Another of the more common causes of metabolic acidosis is lactic acidosis. Normal cellular metabolism requires both sugar and oxygen to perform at optimal levels, and produces CO2 and water as byproducts. When oxygen isn’t available in sufficient quantities, the body switches to “anaerobic metabolism” (which means metabolism without oxygen) and produces lactic acid as a byproduct – lactic acid buildup is the cause of muscle soreness after a hard workout. The muscles that you are working aren’t getting enough oxygen to meet the demand of the workout, and lactic acid builds up in those muscles. The quantities of lactic acid produced from working out are limited to an isolated muscle group for a short time, so soreness is typically the worst effect. The problem with lactic acidosis comes In the case of global hypoxia (whether it be hypoxic, stagnant, hypemic, or histotoxic hypoxia), where all of the tissues of the body aren’t getting enough oxygen and they ALL switch over to anaerobic metabolism to maintain some energy output. A common cause here is a severely septic patient, such as would be seen in a meningitis patient. This results in massive production of lactic acid, which gets dumped into the bloodstream to carry it away from the cells, and lowers the blood pH. Hospitals can run labs to determine the lactate level, but until recently, we haven’t been able to do lactate in the field. One of the newer technologies that is becoming more common is a lactate monitor, which works much like a glucometer to measure lactate levels, and will probably be mainstream in the next few years as sepsis therapy becomes more common in the prehospital setting. Definitive treatment here is identifying the specific bacteria or virus causing the illness, and killing it.

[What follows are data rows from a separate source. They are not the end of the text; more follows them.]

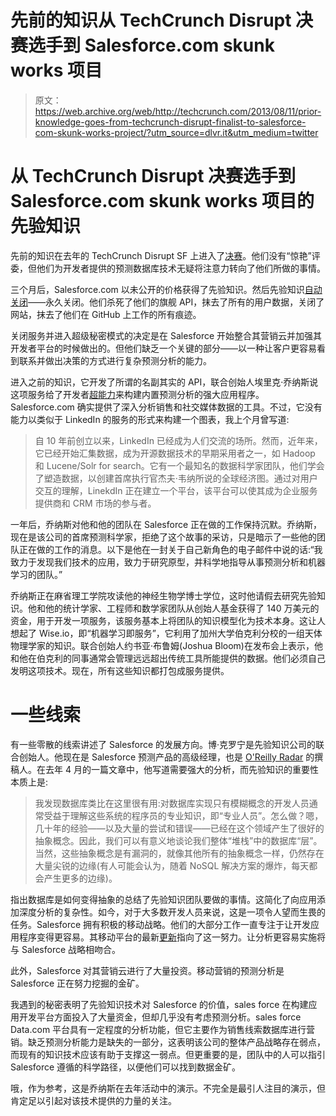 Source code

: # 先前的知识从 TechCrunch Disrupt 决赛选手到 Salesforce.com skunk works 项目

> 原文：<https://web.archive.org/web/http://techcrunch.com/2013/08/11/prior-knowledge-goes-from-techcrunch-disrupt-finalist-to-salesforce-com-skunk-works-project/?utm_source=dlvr.it&utm_medium=twitter>

# 从 TechCrunch Disrupt 决赛选手到 Salesforce.com skunk works 项目的先验知识

先前的知识在去年的 TechCrunch Disrupt SF 上进入了[决赛](https://web.archive.org/web/20230315104018/https://techcrunch.com/2012/09/11/prior-knowledge-a-predictive-database-for-developers/)。他们没有“惊艳”评委，但他们为开发者提供的预测数据库技术无疑将注意力转向了他们所做的事情。

三个月后，Salesforce.com 以未公开的价格获得了先验知识。然后先验知识[自动关闭](https://web.archive.org/web/20230315104018/http://priorknowledge.com/)——永久关闭。他们杀死了他们的旗舰 API，抹去了所有的用户数据，关闭了网站，抹去了他们在 GitHub 上工作的所有痕迹。

关闭服务并进入超级秘密模式的决定是在 Salesforce 开始整合其营销云并加强其开发者平台的时候做出的。但他们缺乏一个关键的部分——以一种让客户更容易看到联系并做出决策的方式进行复杂预测分析的能力。

进入之前的知识，它开发了所谓的名副其实的 API，联合创始人埃里克·乔纳斯说这项服务给了开发者[超能力](https://web.archive.org/web/20230315104018/http://blog.programmableweb.com/2012/07/30/veritable-api-valuable-inferences-from-big-messy-data/)来构建内置预测分析的强大应用程序。Salesforce.com 确实提供了深入分析销售和社交媒体数据的工具。不过，它没有能力以类似于 LinkedIn 的服务的形式来构建一个图表，我上个月曾写道:

> 自 10 年前创立以来，LinkedIn 已经成为人们交流的场所。然而，近年来，它已经开始汇集数据，成为开源数据技术的早期采用者之一，如 Hadoop 和 Lucene/Solr for search。它有一个最知名的数据科学家团队，他们学会了塑造数据，以创建首席执行官杰夫·韦纳所说的全球经济图。通过对用户交互的理解，LinekdIn 正在建立一个平台，该平台可以使其成为企业服务提供商和 CRM 市场的参与者。

一年后，乔纳斯对他和他的团队在 Salesforce 正在做的工作保持沉默。乔纳斯，现在是该公司的首席预测科学家，拒绝了这个故事的采访，只是暗示了一些他的团队正在做的工作的消息。以下是他在一封关于自己新角色的电子邮件中说的话:“我致力于发现我们技术的应用，致力于研究原型，并科学地指导从事预测分析和机器学习的团队。”

乔纳斯正在麻省理工学院攻读他的神经生物学博士学位，这时他请假去研究先验知识。他和他的统计学家、工程师和数学家团队从创始人基金获得了 140 万美元的资金，用于开发一项服务，该服务基本上将团队的知识模型化为技术本身。这让人想起了 Wise.io，即“机器学习即服务”，它利用了加州大学伯克利分校的一组天体物理学家的知识。联合创始人约书亚·布鲁姆(Joshua Bloom)在发布会上表示，他和他在伯克利的同事通常会管理远远超出传统工具所能提供的数据。他们必须自己发明这项技术。现在，所有这些知识都打包成服务提供。

# 一些线索

有一些零散的线索讲述了 Salesforce 的发展方向。博·克罗宁是先验知识公司的联合创始人。他现在是 Salesforce 预测产品的高级经理，也是 [O'Reilly Radar](https://web.archive.org/web/20230315104018/http://radar.oreilly.com/2013/04/a-different-take-on-data-skepticism.html) 的撰稿人。在去年 4 月的一篇文章中，他写道需要强大的分析，而先验知识的重要性本质上是:

> 我发现数据库类比在这里很有用:对数据库实现只有模糊概念的开发人员通常受益于理解这些系统的程序员的专业知识，即“专业人员”。怎么做？嗯，几十年的经验——以及大量的尝试和错误——已经在这个领域产生了很好的抽象概念。因此，我们可以有意义地谈论我们整体“堆栈”中的数据库“层”。当然，这些抽象概念是有漏洞的，就像其他所有的抽象概念一样，仍然存在大量尖锐的边缘(有人可能会认为，随着 NoSQL 解决方案的爆炸，每天都会产生更多的边缘)。

指出数据库是如何变得抽象的总结了先验知识团队要做的事情。这简化了向应用添加深度分析的复杂性。如今，对于大多数开发人员来说，这是一项令人望而生畏的任务。Salesforce 拥有积极的移动战略。他们的大部分工作一直专注于让开发应用程序变得更容易。其移动平台的最新[更新](https://web.archive.org/web/20230315104018/https://techcrunch.com/2013/07/31/salesforce-com-doubles-mobile-packs-adds-design-templates-for-design-challenged-developers/)指向了这一努力。让分析更容易实施将与 Salesforce 战略相吻合。

此外，Salesforce 对其营销云进行了大量投资。移动营销的预测分析是 Salesforce 正在努力挖掘的金矿。

我遇到的秘密表明了先验知识技术对 Salesforce 的价值，sales force 在构建应用开发平台方面投入了大量资金，但却几乎没有考虑预测分析。sales force Data.com 平台具有一定程度的分析功能，但它主要作为销售线索数据库进行营销。缺乏预测分析能力是缺失的一部分，这表明该公司的整体产品战略存在弱点，而现有的知识技术应该有助于支撑这一弱点。但更重要的是，团队中的人可以指引 Salesforce 遵循的科学路径，以便他们可以找到数据金矿。

哦，作为参考，这是乔纳斯在去年活动中的演示。不完全是最引人注目的演示，但肯定足以引起对该技术提供的力量的关注。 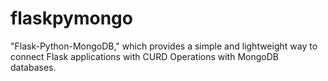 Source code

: # flaskpymongo
 "Flask-Python-MongoDB," which provides a simple and lightweight way to connect Flask applications with CURD Operations with MongoDB databases.
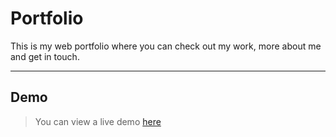 # Portfolio

This is my web portfolio where you can check out my work, more about me and get in touch.

---

## Demo

> You can view a live demo [here](https://antvndev.github.io/Portfolio/)
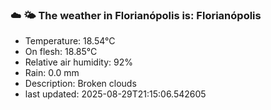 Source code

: ### ☁️ 🌤️  The weather in Florianópolis is: Florianópolis

- Temperature: 18.54°C
- On flesh: 18.85°C
- Relative air humidity: 92%
- Rain: 0.0 mm
- Description: Broken clouds
- last updated: 2025-08-29T21:15:06.542605
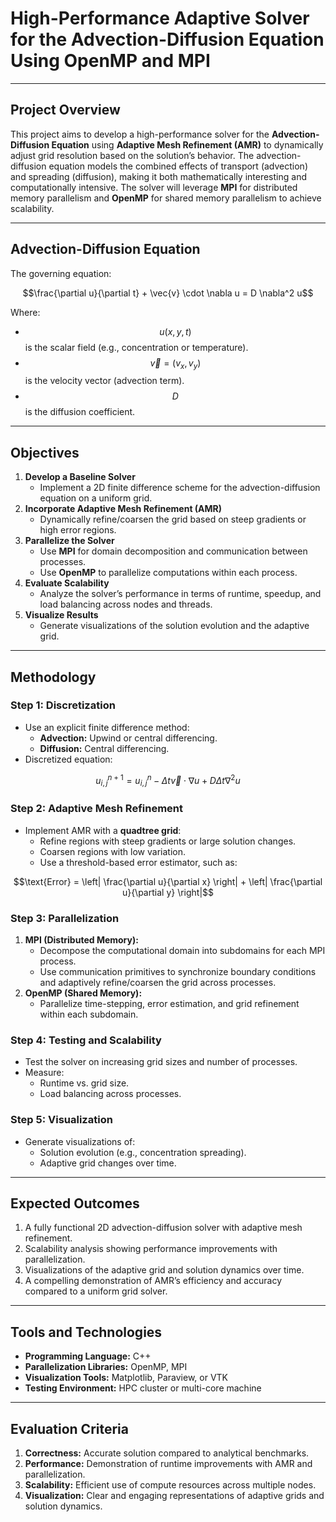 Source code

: # **High-Performance Adaptive Solver for the Advection-Diffusion Equation Using OpenMP and MPI**

---

## Project Overview
This project aims to develop a high-performance solver for the **Advection-Diffusion Equation** using **Adaptive Mesh Refinement (AMR)** to dynamically adjust grid resolution based on the solution’s behavior. The advection-diffusion equation models the combined effects of transport (advection) and spreading (diffusion), making it both mathematically interesting and computationally intensive. The solver will leverage **MPI** for distributed memory parallelism and **OpenMP** for shared memory parallelism to achieve scalability.

---

## Advection-Diffusion Equation
The governing equation:

$$\frac{\partial u}{\partial t} + \vec{v} \cdot \nabla u = D \nabla^2 u$$

Where:
- $$u(x, y, t)$$ is the scalar field (e.g., concentration or temperature).
- $$\vec{v} = (v_x, v_y)$$ is the velocity vector (advection term).
- $$D$$ is the diffusion coefficient.

---

## Objectives
1. **Develop a Baseline Solver**
   - Implement a 2D finite difference scheme for the advection-diffusion equation on a uniform grid.
2. **Incorporate Adaptive Mesh Refinement (AMR)**
   - Dynamically refine/coarsen the grid based on steep gradients or high error regions.
3. **Parallelize the Solver**
   - Use **MPI** for domain decomposition and communication between processes.
   - Use **OpenMP** to parallelize computations within each process.
4. **Evaluate Scalability**
   - Analyze the solver’s performance in terms of runtime, speedup, and load balancing across nodes and threads.
5. **Visualize Results**
   - Generate visualizations of the solution evolution and the adaptive grid.

---

## Methodology

### Step 1: Discretization
- Use an explicit finite difference method:
  - **Advection:** Upwind or central differencing.
  - **Diffusion:** Central differencing.
- Discretized equation:

$$u_{i,j}^{n+1} = u_{i,j}^n - \Delta t \vec{v} \cdot \nabla u + D \Delta t \nabla^2 u$$

### Step 2: Adaptive Mesh Refinement
- Implement AMR with a **quadtree grid**:
  - Refine regions with steep gradients or large solution changes.
  - Coarsen regions with low variation.
  - Use a threshold-based error estimator, such as:

$$\text{Error} = \left| \frac{\partial u}{\partial x} \right| + \left| \frac{\partial u}{\partial y} \right|$$

### Step 3: Parallelization
1. **MPI (Distributed Memory):**
   - Decompose the computational domain into subdomains for each MPI process.
   - Use communication primitives to synchronize boundary conditions and adaptively refine/coarsen the grid across processes.
2. **OpenMP (Shared Memory):**
   - Parallelize time-stepping, error estimation, and grid refinement within each subdomain.

### Step 4: Testing and Scalability
- Test the solver on increasing grid sizes and number of processes.
- Measure:
  - Runtime vs. grid size.
  - Load balancing across processes.

### Step 5: Visualization
- Generate visualizations of:
  - Solution evolution (e.g., concentration spreading).
  - Adaptive grid changes over time.

---

## Expected Outcomes
1. A fully functional 2D advection-diffusion solver with adaptive mesh refinement.
2. Scalability analysis showing performance improvements with parallelization.
3. Visualizations of the adaptive grid and solution dynamics over time.
4. A compelling demonstration of AMR’s efficiency and accuracy compared to a uniform grid solver.

---

## Tools and Technologies
- **Programming Language:** C++
- **Parallelization Libraries:** OpenMP, MPI
- **Visualization Tools:** Matplotlib, Paraview, or VTK
- **Testing Environment:** HPC cluster or multi-core machine

---

## Evaluation Criteria
1. **Correctness:** Accurate solution compared to analytical benchmarks.
2. **Performance:** Demonstration of runtime improvements with AMR and parallelization.
3. **Scalability:** Efficient use of compute resources across multiple nodes.
4. **Visualization:** Clear and engaging representations of adaptive grids and solution dynamics.
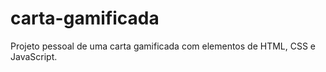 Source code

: # carta-gamificada
Projeto pessoal de uma carta gamificada com elementos de HTML, CSS e JavaScript.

Patients who progress this far typically have a high mortality rate, and in the preshospital setting, our main therapy is supportive, in the form of fluid boluses, pressors if indicated by the blood pressure, and high-flow diesel.

Kidney disease

As we discussed in the first post, the renal system is the main long-term regulator of the body’s pH. Without going into the cellular pathophysiology of it, suffice it to say this: when the kidneys aren’t functioning properly, they can’t properly regulate the amount of bicarbonate being retained. Too little bicarbonate = too much acid, resulting in acidosis. These patients are typically on dialysis, and there’s not much we can do other than supportive therapy.

Poisoning/Overdose

The classic patients here are aspirin overdoses, ethylene glycol poisoning and methanol poisoning. We all know that aspirin is abbreviated “ASA”, which is the shortened form of the chemical name: acetylsalicylic acid. It says right there in the name “acid”, so it stands to reason that if the patient takes a whole bottle of an acid, they will become acidotic. Ethelyne glycol is the active ingredient in antifreeze, and when the cells try to metabolize it, it breaks down into glycolic acid and oxalic acid, which are excreted from the cell into the bloodstream. Methanol poisoning is roughly the same mechanism; methanol is the cousin of everyone’s favorite off-duty recreational activity, ethanol. Methanol is sometimes referred to as “wood alcohol”, and is most commonly used as a racing fuel or solvent for cleaning (naptha, mineral spirits), and chemically, the difference between methanol and ethanol is that ethanol has one more carbon atom, which makes it safe to drink. When methanol is metabolized by the cells, it breaks down into formic acid. In all cases here, a type of acid is being added to the patient’s bloodstream, and it’s a pretty simple concept: if you add acid to the patient, they become acidic. Prehospital treatment is supportive therapy, as well as good detective work at the scene to determine what the patient might have ingested, so you can relay it to the hospital. Ironically, treatment for ethylene glycol or methanol poisoning is ethanol; the ethanol competes for binding sites in the cells and allows the ethylene glycol or methanol to be filtered by the kidneys. I don’t see us starting to carry booze to administer to these patients anytime in the near future, so prehospital treatment Is still supportive therapy.